What you have to do ->
The full listing should be set down again precisely.

Supplied records ->
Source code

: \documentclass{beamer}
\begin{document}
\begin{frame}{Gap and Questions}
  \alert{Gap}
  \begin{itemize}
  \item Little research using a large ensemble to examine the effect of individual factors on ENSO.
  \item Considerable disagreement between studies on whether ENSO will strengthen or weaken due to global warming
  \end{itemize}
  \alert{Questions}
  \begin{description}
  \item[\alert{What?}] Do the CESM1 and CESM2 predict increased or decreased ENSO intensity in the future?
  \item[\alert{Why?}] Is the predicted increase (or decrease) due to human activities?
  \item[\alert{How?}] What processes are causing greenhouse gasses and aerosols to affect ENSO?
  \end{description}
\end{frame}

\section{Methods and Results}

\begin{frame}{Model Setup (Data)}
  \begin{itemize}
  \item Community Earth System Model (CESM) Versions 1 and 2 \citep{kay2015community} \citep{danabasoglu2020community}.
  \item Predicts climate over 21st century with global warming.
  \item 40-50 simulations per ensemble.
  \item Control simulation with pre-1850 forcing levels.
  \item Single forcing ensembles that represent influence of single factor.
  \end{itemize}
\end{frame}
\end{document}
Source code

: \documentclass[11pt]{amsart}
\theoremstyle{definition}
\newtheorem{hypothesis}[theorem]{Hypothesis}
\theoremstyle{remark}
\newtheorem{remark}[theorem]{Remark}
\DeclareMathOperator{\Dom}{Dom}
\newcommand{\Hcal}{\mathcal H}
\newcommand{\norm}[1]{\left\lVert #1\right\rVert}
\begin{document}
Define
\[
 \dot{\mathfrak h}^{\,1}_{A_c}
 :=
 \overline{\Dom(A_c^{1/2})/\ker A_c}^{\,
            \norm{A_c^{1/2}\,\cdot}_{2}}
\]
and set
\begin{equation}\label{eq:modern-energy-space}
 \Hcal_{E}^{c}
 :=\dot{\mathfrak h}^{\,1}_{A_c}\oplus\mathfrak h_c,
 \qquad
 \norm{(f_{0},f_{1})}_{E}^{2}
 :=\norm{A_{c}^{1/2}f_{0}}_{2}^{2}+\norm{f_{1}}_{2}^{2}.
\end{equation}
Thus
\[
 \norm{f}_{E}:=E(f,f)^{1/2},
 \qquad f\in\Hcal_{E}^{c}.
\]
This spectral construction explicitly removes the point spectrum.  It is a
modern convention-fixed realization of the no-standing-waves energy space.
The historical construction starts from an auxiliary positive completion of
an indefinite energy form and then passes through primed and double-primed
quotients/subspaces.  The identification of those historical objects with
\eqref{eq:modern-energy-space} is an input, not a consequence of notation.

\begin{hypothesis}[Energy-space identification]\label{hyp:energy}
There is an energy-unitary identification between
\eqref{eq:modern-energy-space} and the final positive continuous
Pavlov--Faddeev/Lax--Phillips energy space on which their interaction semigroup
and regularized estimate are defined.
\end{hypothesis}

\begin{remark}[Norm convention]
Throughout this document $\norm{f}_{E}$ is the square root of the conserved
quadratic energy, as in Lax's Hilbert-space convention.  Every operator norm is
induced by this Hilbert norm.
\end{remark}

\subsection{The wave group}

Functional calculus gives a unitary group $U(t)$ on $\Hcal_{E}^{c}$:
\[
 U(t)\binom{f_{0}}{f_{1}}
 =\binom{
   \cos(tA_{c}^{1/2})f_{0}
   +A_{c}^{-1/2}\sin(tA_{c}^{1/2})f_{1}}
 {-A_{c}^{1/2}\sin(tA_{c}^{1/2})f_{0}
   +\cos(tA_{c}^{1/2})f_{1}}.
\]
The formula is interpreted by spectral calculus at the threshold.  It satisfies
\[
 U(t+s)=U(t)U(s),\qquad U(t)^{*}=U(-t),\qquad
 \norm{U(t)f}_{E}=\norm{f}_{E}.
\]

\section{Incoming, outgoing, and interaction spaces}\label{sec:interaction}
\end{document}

Solution for this task ->
Source code

: \documentclass{beamer}
\begin{document}
\begin{frame}{Gap and Questions}
  \alert{Gap}
  \begin{itemize}
  \item Little research using a large ensemble to examine the effect of individual factors on ENSO.
  \item Considerable disagreement between studies on whether ENSO will strengthen or weaken due to global warming
  \end{itemize}
  \alert{Questions}
  \begin{description}
  \item[\alert{What?}] Do the CESM1 and CESM2 predict increased or decreased ENSO intensity in the future?
  \item[\alert{Why?}] Is the predicted increase (or decrease) due to human activities?
  \item[\alert{How?}] What processes are causing greenhouse gasses and aerosols to affect ENSO?
  \end{description}
\end{frame}

\section{Methods and Results}

\begin{frame}{Model Setup (Data)}
  \begin{itemize}
  \item Community Earth System Model (CESM) Versions 1 and 2 \citep{kay2015community} \citep{danabasoglu2020community}.
  \item Predicts climate over 21st century with global warming.
  \item 40-50 simulations per ensemble.
  \item Control simulation with pre-1850 forcing levels.
  \item Single forcing ensembles that represent influence of single factor.
  \end{itemize}
\end{frame}
\end{document}
Source code

: \documentclass[11pt]{amsart}
\theoremstyle{definition}
\newtheorem{hypothesis}[theorem]{Hypothesis}
\theoremstyle{remark}
\newtheorem{remark}[theorem]{Remark}
\DeclareMathOperator{\Dom}{Dom}
\newcommand{\Hcal}{\mathcal H}
\newcommand{\norm}[1]{\left\lVert #1\right\rVert}
\begin{document}
Define
\[
 \dot{\mathfrak h}^{\,1}_{A_c}
 :=
 \overline{\Dom(A_c^{1/2})/\ker A_c}^{\,
            \norm{A_c^{1/2}\,\cdot}_{2}}
\]
and set
\begin{equation}\label{eq:modern-energy-space}
 \Hcal_{E}^{c}
 :=\dot{\mathfrak h}^{\,1}_{A_c}\oplus\mathfrak h_c,
 \qquad
 \norm{(f_{0},f_{1})}_{E}^{2}
 :=\norm{A_{c}^{1/2}f_{0}}_{2}^{2}+\norm{f_{1}}_{2}^{2}.
\end{equation}
Thus
\[
 \norm{f}_{E}:=E(f,f)^{1/2},
 \qquad f\in\Hcal_{E}^{c}.
\]
This spectral construction explicitly removes the point spectrum.  It is a
modern convention-fixed realization of the no-standing-waves energy space.
The historical construction starts from an auxiliary positive completion of
an indefinite energy form and then passes through primed and double-primed
quotients/subspaces.  The identification of those historical objects with
\eqref{eq:modern-energy-space} is an input, not a consequence of notation.

\begin{hypothesis}[Energy-space identification]\label{hyp:energy}
There is an energy-unitary identification between
\eqref{eq:modern-energy-space} and the final positive continuous
Pavlov--Faddeev/Lax--Phillips energy space on which their interaction semigroup
and regularized estimate are defined.
\end{hypothesis}

\begin{remark}[Norm convention]
Throughout this document $\norm{f}_{E}$ is the square root of the conserved
quadratic energy, as in Lax's Hilbert-space convention.  Every operator norm is
induced by this Hilbert norm.
\end{remark}

\subsection{The wave group}

Functional calculus gives a unitary group $U(t)$ on $\Hcal_{E}^{c}$:
\[
 U(t)\binom{f_{0}}{f_{1}}
 =\binom{
   \cos(tA_{c}^{1/2})f_{0}
   +A_{c}^{-1/2}\sin(tA_{c}^{1/2})f_{1}}
 {-A_{c}^{1/2}\sin(tA_{c}^{1/2})f_{0}
   +\cos(tA_{c}^{1/2})f_{1}}.
\]
The formula is interpreted by spectral calculus at the threshold.  It satisfies
\[
 U(t+s)=U(t)U(s),\qquad U(t)^{*}=U(-t),\qquad
 \norm{U(t)f}_{E}=\norm{f}_{E}.
\]

\section{Incoming, outgoing, and interaction spaces}\label{sec:interaction}
\end{document}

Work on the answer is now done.